- EXERCISE DESCRIPTION
Scan the data below for the string "OpenSSH". Copy every line where it appears.

· · · ·

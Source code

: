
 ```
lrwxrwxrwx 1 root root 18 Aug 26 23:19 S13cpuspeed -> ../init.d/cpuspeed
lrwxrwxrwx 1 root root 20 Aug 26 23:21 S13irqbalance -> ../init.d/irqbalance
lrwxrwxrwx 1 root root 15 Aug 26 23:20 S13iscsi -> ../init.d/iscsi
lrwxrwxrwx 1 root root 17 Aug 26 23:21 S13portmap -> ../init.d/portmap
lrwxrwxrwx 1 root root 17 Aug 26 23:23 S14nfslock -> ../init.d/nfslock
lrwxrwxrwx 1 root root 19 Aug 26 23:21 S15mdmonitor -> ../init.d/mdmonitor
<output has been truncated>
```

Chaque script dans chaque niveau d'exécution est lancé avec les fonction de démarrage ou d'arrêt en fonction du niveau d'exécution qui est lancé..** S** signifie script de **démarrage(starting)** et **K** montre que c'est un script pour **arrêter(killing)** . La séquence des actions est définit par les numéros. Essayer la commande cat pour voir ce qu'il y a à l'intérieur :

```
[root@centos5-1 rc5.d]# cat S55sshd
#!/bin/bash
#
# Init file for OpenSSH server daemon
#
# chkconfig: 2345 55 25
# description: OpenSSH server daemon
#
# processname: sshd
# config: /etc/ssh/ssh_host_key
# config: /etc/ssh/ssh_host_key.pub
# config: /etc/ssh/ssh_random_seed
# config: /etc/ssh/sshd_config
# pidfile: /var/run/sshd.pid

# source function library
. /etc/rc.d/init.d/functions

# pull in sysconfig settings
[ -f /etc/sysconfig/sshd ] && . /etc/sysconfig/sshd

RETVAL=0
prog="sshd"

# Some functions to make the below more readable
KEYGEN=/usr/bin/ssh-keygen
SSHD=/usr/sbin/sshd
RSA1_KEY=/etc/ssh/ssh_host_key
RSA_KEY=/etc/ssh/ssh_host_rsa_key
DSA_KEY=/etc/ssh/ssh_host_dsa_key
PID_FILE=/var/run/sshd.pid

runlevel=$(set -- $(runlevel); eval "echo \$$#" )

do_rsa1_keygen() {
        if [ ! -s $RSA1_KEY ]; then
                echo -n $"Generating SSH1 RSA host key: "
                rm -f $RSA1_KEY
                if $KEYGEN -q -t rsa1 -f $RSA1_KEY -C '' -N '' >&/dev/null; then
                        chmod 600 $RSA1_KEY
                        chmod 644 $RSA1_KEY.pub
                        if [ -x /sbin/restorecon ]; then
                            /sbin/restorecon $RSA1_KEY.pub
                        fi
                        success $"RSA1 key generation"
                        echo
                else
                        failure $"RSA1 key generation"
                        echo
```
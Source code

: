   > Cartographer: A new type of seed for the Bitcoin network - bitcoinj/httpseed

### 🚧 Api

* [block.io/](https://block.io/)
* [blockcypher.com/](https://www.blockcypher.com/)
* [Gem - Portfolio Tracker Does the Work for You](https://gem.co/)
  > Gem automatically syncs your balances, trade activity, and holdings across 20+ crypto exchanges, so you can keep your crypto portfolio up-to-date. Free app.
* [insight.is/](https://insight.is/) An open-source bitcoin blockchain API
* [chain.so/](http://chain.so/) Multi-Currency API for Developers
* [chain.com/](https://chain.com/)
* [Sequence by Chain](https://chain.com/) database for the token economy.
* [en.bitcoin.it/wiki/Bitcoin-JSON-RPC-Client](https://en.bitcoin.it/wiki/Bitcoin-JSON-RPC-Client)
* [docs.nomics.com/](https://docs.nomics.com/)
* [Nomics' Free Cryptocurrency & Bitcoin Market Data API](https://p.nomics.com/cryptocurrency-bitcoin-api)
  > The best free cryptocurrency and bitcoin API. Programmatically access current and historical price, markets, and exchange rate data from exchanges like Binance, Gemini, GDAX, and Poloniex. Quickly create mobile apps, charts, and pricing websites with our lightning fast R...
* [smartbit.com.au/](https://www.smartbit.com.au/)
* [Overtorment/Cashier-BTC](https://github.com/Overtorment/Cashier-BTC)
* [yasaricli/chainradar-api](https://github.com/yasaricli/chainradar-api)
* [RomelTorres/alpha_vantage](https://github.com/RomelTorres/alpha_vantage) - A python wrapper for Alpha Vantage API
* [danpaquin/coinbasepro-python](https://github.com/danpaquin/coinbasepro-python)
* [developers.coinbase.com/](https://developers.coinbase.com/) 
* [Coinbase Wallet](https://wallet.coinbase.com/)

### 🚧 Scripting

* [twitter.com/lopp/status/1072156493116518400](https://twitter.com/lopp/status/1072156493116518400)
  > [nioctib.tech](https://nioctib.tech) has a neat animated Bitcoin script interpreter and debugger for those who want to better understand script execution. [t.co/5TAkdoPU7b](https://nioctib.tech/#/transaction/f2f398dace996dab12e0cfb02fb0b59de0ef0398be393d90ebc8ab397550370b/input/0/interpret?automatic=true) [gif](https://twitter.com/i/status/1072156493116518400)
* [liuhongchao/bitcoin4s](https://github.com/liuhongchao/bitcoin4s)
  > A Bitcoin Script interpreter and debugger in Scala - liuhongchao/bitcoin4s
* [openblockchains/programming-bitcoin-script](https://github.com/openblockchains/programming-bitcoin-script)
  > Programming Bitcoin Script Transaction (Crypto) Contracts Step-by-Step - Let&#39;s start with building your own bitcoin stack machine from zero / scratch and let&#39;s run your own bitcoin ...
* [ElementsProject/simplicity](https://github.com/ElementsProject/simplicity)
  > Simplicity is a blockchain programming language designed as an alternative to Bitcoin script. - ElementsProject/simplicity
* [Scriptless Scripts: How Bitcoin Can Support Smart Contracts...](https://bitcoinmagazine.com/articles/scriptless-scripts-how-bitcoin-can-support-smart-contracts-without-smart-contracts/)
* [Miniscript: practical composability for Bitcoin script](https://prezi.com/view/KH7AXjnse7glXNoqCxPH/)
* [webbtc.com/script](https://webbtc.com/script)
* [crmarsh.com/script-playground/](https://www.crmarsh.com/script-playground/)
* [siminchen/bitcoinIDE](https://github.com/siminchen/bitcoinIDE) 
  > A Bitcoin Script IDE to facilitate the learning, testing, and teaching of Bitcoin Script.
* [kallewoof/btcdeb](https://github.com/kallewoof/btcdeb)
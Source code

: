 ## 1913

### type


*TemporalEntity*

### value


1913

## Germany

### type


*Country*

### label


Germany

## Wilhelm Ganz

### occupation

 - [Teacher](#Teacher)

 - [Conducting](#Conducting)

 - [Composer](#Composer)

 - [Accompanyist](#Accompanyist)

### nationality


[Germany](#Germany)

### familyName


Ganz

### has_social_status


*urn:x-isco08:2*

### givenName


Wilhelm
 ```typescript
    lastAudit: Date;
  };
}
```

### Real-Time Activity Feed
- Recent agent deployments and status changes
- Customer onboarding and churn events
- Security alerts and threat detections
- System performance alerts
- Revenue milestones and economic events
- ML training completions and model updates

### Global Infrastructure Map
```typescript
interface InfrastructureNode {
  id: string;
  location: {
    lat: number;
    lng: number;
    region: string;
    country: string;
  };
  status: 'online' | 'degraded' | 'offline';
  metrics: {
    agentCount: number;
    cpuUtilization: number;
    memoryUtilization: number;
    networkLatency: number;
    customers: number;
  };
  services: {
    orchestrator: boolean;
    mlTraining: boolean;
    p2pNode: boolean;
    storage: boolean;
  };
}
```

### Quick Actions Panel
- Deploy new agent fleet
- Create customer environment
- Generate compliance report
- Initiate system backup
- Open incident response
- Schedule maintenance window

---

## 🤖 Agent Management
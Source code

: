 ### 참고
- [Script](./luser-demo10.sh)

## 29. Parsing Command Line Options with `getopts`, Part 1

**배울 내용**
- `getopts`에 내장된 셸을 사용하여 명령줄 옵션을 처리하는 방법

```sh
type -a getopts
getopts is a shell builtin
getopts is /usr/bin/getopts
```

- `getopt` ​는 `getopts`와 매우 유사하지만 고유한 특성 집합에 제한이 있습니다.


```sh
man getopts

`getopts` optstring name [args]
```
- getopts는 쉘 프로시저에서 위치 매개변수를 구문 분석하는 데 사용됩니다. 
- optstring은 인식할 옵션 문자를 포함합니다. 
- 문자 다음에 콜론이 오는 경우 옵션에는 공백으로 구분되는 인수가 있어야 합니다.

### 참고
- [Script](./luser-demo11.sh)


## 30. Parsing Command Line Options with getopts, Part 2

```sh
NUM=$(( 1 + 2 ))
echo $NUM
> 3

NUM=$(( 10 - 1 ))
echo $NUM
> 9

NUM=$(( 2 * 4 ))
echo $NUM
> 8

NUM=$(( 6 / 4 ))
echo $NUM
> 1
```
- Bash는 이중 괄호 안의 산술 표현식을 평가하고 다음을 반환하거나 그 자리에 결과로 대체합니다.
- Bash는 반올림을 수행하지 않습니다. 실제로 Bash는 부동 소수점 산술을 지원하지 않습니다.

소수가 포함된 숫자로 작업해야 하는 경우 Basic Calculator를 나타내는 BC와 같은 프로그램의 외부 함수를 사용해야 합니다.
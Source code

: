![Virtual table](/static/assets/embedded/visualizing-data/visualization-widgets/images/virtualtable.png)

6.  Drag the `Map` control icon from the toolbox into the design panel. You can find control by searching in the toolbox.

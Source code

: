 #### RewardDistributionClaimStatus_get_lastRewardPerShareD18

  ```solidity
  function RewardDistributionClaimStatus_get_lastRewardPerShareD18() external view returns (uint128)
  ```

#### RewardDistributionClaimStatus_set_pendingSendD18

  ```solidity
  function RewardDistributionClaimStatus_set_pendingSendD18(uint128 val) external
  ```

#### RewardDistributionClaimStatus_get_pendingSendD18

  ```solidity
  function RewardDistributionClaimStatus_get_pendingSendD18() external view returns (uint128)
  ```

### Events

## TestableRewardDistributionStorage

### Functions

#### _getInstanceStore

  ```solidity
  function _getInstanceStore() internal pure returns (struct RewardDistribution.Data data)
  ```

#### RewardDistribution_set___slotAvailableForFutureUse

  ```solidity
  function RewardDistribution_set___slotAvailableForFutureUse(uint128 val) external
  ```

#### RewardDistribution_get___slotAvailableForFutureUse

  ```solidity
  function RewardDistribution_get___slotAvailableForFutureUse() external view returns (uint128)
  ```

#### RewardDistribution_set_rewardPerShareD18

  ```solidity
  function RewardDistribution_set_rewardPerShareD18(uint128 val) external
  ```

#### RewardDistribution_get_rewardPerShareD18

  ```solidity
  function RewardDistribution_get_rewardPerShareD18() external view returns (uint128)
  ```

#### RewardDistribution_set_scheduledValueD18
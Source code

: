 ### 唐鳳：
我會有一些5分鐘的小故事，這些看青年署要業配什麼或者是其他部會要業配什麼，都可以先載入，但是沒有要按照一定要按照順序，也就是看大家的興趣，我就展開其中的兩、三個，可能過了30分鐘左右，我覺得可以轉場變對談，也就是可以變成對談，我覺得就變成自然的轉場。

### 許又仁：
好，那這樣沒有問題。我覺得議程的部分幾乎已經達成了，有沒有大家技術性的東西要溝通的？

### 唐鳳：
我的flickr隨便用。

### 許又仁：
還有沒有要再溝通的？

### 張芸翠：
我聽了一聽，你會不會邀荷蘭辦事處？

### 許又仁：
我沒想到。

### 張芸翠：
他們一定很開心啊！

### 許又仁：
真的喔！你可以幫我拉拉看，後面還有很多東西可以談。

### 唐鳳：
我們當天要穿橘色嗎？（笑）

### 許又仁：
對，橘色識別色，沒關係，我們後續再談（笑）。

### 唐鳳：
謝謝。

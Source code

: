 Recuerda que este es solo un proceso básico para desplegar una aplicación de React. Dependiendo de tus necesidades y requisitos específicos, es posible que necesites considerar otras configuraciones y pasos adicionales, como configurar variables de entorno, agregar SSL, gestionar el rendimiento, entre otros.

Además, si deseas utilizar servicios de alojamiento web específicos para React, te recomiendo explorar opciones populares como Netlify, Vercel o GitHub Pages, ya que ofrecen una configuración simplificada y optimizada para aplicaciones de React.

· · · ·

- RESPONSE
# Init file for OpenSSH server daemon
# description: OpenSSH server daemon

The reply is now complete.